Vilfredo Pareto, an Italian economist, documented in the early 1900s that 80% of the land in Italy was owned by 20% of the population. Pareto went on to observe that 20% of the pea pods in his garden contained 80% of the peas. It has become a common rule of thumb in business that 80% of sales come from 20% of clients.

The 80-20 rule could be a metaphor about the American approach to many things, or at least about an element or aspect of the Americans approach. Americans tend not to be perfectionists. Not because they do not recognize and honor striving for the best. But because in many cases attaining, reaching, accomplishing that extra 5% is in many cases “simply not worth it”.

Worth. Value. Does the customer want that extra degree of engineering excellence? Is it necessary to calculate that many digits behind the decimal point? Is that depth of analysis necessary in order to make a decision?

80% is often enough. For Americans, depending on the situation, 60% is enough. Depending on the risk-benefit relationship, even less is enough.

Limited, but Relevant

Americans prefer gathering limited, but highly relevant, information, and fast. Comprehensiveness costs time, and must be justified by its value. All information sources should be considered, provided that there is sufficient time. Americans also accept subjective (non-quantifiable) information sources, such as personal references. Their credibility, though, is judged based on experience (track record) and reputation.

For Americans, however, information gathering serves the pragmatic purpose of information analysis, which in turns serves decision making. Information gathering, thus, is seen early in direct connection with the end goal. If enough information has been collected in order to perform good analysis, there is no reason not to move on to the information analysis step in the decision-making process. Information gathering is not an academic exercise.

Because Americans also see the complexity inherent in many decisions, they prefer to break down decisions into sub-decisions, into particulars. This allows for more focus on key elements of the broader decision. The analysis of the information should then be quick and pragmatic. Objective tools are helpful and should be used, but also combined with experience and common sense. Americans are willing to trust their intuition.

Analysis and Intuition

Good decision making in the American context means a healthy balance between objective analysis and intuition.

Intuition: The ability to understand something immediately, without the need for conscious reasoning; a thing that one knows or considers likely from instinctive feeling rather than conscious reasoning. Late Middle English denoting spiritual insight or immediate spiritual communication. Latin intueri, to consider.

Empiricism. Observation. For Americans, intuition is experience-based knowledge, called on immediately. Intuition is more than a spontaneous thought, a “gut reaction”, a hunch. Americans trust the judgement of the experienced, the wise, of those “who have been there”.

But not to the exclusion of objective analysis.

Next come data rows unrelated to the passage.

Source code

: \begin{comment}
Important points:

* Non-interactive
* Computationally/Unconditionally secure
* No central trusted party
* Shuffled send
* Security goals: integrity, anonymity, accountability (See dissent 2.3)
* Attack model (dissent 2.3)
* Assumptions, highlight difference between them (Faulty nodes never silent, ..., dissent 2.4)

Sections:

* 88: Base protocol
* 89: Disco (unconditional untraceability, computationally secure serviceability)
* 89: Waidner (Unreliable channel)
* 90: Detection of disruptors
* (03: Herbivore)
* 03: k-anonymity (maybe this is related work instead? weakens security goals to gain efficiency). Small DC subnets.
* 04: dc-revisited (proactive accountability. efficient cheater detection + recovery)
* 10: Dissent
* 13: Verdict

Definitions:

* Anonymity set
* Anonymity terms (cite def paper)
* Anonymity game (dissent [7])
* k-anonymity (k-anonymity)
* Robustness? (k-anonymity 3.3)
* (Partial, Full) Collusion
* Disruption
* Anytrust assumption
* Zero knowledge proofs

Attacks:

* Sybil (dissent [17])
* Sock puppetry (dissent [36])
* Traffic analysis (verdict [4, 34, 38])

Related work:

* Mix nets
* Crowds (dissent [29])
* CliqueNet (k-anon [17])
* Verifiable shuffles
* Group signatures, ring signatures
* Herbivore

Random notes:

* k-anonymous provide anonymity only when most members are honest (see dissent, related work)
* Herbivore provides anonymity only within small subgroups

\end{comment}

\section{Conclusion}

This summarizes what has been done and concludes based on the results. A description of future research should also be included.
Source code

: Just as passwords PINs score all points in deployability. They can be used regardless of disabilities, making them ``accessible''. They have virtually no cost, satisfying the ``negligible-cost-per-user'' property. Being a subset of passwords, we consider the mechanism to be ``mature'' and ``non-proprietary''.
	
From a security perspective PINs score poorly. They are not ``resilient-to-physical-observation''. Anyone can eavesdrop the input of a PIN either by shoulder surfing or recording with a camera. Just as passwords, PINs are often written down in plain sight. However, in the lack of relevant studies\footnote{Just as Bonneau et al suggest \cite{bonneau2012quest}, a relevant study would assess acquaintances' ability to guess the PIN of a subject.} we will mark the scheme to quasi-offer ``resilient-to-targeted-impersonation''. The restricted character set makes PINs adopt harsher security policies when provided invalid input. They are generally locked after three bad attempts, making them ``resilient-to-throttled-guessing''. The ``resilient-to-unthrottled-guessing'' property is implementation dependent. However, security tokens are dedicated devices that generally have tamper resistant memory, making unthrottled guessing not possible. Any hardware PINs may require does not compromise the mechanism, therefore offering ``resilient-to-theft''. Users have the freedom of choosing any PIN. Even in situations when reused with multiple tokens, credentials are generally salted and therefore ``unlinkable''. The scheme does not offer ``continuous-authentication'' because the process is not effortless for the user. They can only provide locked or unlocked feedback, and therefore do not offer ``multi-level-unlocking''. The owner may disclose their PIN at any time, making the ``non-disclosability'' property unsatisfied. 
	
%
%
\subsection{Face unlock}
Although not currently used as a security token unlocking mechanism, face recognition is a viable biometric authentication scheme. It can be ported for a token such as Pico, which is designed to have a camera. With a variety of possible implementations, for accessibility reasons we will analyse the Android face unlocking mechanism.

Americans are constantly coming up with new ways to quantify what is deeply human, what in its essence cannot be quantified. It’s a question of balance. When to go with the objective analysis, when with intuition? Can they be combined?

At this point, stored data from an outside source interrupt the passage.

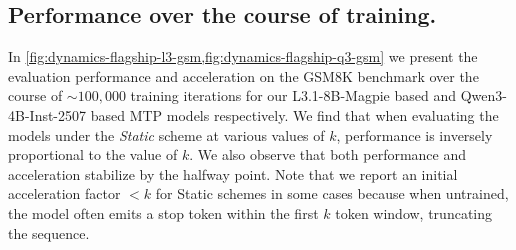 \documentclass{article}
\theoremstyle{plain}
\theoremstyle{definition}
\theoremstyle{remark}
\begin{document}
\subsection{Performance over the course of training.}
In \cref{fig:dynamics-flagship-l3-gsm,fig:dynamics-flagship-q3-gsm} we present the evaluation performance and acceleration on the GSM8K benchmark over the course of $\sim 100,000$ training iterations for our L3.1-8B-Magpie based and Qwen3-4B-Inst-2507 based MTP models respectively. We find that when evaluating the models under the \textit{Static} scheme at various values of $k$, performance is inversely proportional to the value of $k$. We also observe that both performance and acceleration stabilize by the halfway point.
Note that we report an initial acceleration factor $< k$ for Static schemes in some cases because when untrained, the model often emits a stop token within the first $k$ token window, truncating the sequence.
\end{document}
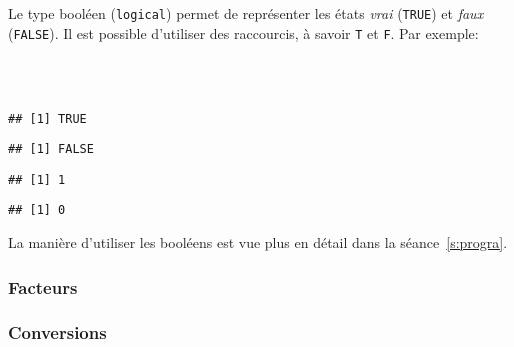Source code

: Le type booléen (\texttt{logical}) permet de représenter les états \emph{vrai} (\texttt{TRUE}) et \emph{faux} (\texttt{FALSE}).
Il est possible d'utiliser des raccourcis, à savoir \texttt{T} et \texttt{F}.
Par exemple:
\begin{knitrout}
\color{fgcolor}\begin{kframe}
\begin{flushleft}
\ttfamily\noindent
{}\hlassignement{\usebox{\hlnormalsizeboxlessthan}-}{\ }\hspace*{\fill}\\
\hlstd{}\hlassignement{\usebox{\hlnormalsizeboxlessthan}-}{\ }\hspace*{\fill}\\
\hlstd{}\mbox{}
\normalfont
\end{flushleft}
\begin{verbatim}
## [1] TRUE
\end{verbatim}
\begin{flushleft}
\ttfamily\noindent
{}\mbox{}
\normalfont
\end{flushleft}
\begin{verbatim}
## [1] FALSE
\end{verbatim}
\begin{flushleft}
\ttfamily\noindent
{}\hlkeyword{+}{\ }\mbox{}
\normalfont
\end{flushleft}
\begin{verbatim}
## [1] 1
\end{verbatim}
\begin{flushleft}
\ttfamily\noindent
{}\hlkeyword{*}{\ }\mbox{}
\normalfont
\end{flushleft}
\begin{verbatim}
## [1] 0
\end{verbatim}
\end{kframe}
\end{knitrout}


La manière d'utiliser les booléens est vue plus en détail dans la séance~\ref{s:progra}.

\subsubsection{Facteurs}

\subsubsection{Conversions}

Star Trek. A brilliant television series. Late 1960s. Deeply human, created with little frills, eye-candy, special effects. Instead it tapped into the human imagination, the greatest source of special effects. Kirk is intuition. Spock is reason. Tension between the two. But it worked.

“Paralysis by Analysis“

‘Paralysis by analysis’ – a phrase often used in the American business context – describes over-thinking that leads to a reluctance to make a decision, and in doing so exhausts the available time in which to act.

In Aesop’s fable The Fox and the Cat the fox boasts of hundreds of ways of escaping while the cat has only one. When they hear the hunting dogs approaching, the cat climbs quickly up a tree while the fox in his confusion was caught. The moral: “Better one safe way than a hundred on which you cannot reckon.” In Hamlet, Shakespeare writes of Hamlet’s flaw of thinking too much: “sicklied over with the pale cast of thought.”

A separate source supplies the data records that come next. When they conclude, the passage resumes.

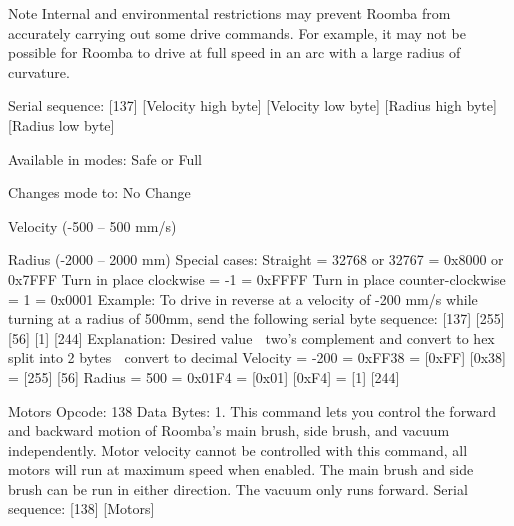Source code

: \begin{Desc}
\begin{description}
\begin{DoxyNote}{Note}
Internal and environmental restrictions may prevent Roomba from accurately carrying out some drive commands. For example, it may not be possible for Roomba to drive at full speed in an arc with a large radius of curvature.
\begin{DoxyItemize}
\item Serial sequence\+: \mbox{[}137\mbox{]} \mbox{[}Velocity high byte\mbox{]} \mbox{[}Velocity low byte\mbox{]} \mbox{[}Radius high byte\mbox{]} \mbox{[}Radius low byte\mbox{]}
\item Available in modes\+: Safe or Full
\item Changes mode to\+: No Change
\item Velocity (-\/500 – 500 mm/s)
\item Radius (-\/2000 – 2000 mm) Special cases\+: Straight = 32768 or 32767 = 0x8000 or 0x7\+F\+F\+F Turn in place clockwise = -\/1 = 0x\+F\+F\+F\+F Turn in place counter-\/clockwise = 1 = 0x0001 Example\+: To drive in reverse at a velocity of -\/200 mm/s while turning at a radius of 500mm, send the following serial byte sequence\+: \mbox{[}137\mbox{]} \mbox{[}255\mbox{]} \mbox{[}56\mbox{]} \mbox{[}1\mbox{]} \mbox{[}244\mbox{]} Explanation\+: Desired value  two’s complement and convert to hex  split into 2 bytes  convert to decimal Velocity = -\/200 = 0x\+F\+F38 = \mbox{[}0x\+F\+F\mbox{]} \mbox{[}0x38\mbox{]} = \mbox{[}255\mbox{]} \mbox{[}56\mbox{]} Radius = 500 = 0x01\+F4 = \mbox{[}0x01\mbox{]} \mbox{[}0x\+F4\mbox{]} = \mbox{[}1\mbox{]} \mbox{[}244\mbox{]} 
\end{DoxyItemize}
\end{DoxyNote}
\item[{\em 
\hypertarget{group__roomba-lib_gga305e17dfb7050ad83ea49ded2e6a2e24a7afe27d88fb8c345d23402faff25a6e3}{}R\+O\+O\+M\+B\+A\+\_\+\+M\+O\+T\+O\+R\+S\label{group__roomba-lib_gga305e17dfb7050ad83ea49ded2e6a2e24a7afe27d88fb8c345d23402faff25a6e3}
}]Motors Opcode\+: 138 Data Bytes\+: 1. This command lets you control the forward and backward motion of Roomba’s main brush, side brush, and vacuum independently. Motor velocity cannot be controlled with this command, all motors will run at maximum speed when enabled. The main brush and side brush can be run in either direction. The vacuum only runs forward. Serial sequence\+: \mbox{[}138\mbox{]} \mbox{[}Motors\mbox{]}

\end{description}
\end{Desc}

Analysis: ‘In the final (or last) analysis’ means when everything has been considered. This phrase is used to suggest that a statement expresses the basic truth about a complex situation. Late 16th century. Medieval Latin from Greek analusis, from analuein unloose.

Reluctance: Unwillingness or disinclination to do something. Ambivalence: The state of having mixed feelings or contradictory ideas about something or someone. Hesitation: The action of pausing or waiting before saying or doing something.

Intuition

Intuition. Latin intuitio: immediate understanding, recognition, seeing; to understand a situation, problem, dilemma immediately and without discussion or reflection. “Dein Verlangen nach Intuition blockiert den natürlichen Fluss der Wahrnehmung.” Your desire to be intuitive blocks the natural flow of perception. (Irina Rauthmann, German writer)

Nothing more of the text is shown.